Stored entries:
-- -- --

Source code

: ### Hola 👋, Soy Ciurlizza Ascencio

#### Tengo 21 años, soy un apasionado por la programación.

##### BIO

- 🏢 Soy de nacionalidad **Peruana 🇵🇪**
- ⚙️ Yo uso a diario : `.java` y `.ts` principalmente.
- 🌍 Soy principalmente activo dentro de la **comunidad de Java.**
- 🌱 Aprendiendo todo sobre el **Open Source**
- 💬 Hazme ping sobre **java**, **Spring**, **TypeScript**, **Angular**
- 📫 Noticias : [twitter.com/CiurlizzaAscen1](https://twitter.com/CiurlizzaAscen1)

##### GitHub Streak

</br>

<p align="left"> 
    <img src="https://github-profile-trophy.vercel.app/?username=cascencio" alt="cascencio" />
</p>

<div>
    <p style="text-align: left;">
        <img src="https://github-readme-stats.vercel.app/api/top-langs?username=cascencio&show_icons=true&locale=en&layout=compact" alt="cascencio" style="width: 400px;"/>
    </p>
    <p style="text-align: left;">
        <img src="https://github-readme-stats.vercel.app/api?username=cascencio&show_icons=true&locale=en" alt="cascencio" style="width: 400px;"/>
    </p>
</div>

-- -- --

The output should restate the data exactly, with no line missing.

ANSWER BELOW
Source code

: ### Hola 👋, Soy Ciurlizza Ascencio

#### Tengo 21 años, soy un apasionado por la programación.

##### BIO

- 🏢 Soy de nacionalidad **Peruana 🇵🇪**
- ⚙️ Yo uso a diario : `.java` y `.ts` principalmente.
- 🌍 Soy principalmente activo dentro de la **comunidad de Java.**
- 🌱 Aprendiendo todo sobre el **Open Source**
- 💬 Hazme ping sobre **java**, **Spring**, **TypeScript**, **Angular**
- 📫 Noticias : [twitter.com/CiurlizzaAscen1](https://twitter.com/CiurlizzaAscen1)

##### GitHub Streak

</br>

<p align="left"> 
    <img src="https://github-profile-trophy.vercel.app/?username=cascencio" alt="cascencio" />
</p>

<div>
    <p style="text-align: left;">
        <img src="https://github-readme-stats.vercel.app/api/top-langs?username=cascencio&show_icons=true&locale=en&layout=compact" alt="cascencio" style="width: 400px;"/>
    </p>
    <p style="text-align: left;">
        <img src="https://github-readme-stats.vercel.app/api?username=cascencio&show_icons=true&locale=en" alt="cascencio" style="width: 400px;"/>
    </p>
</div>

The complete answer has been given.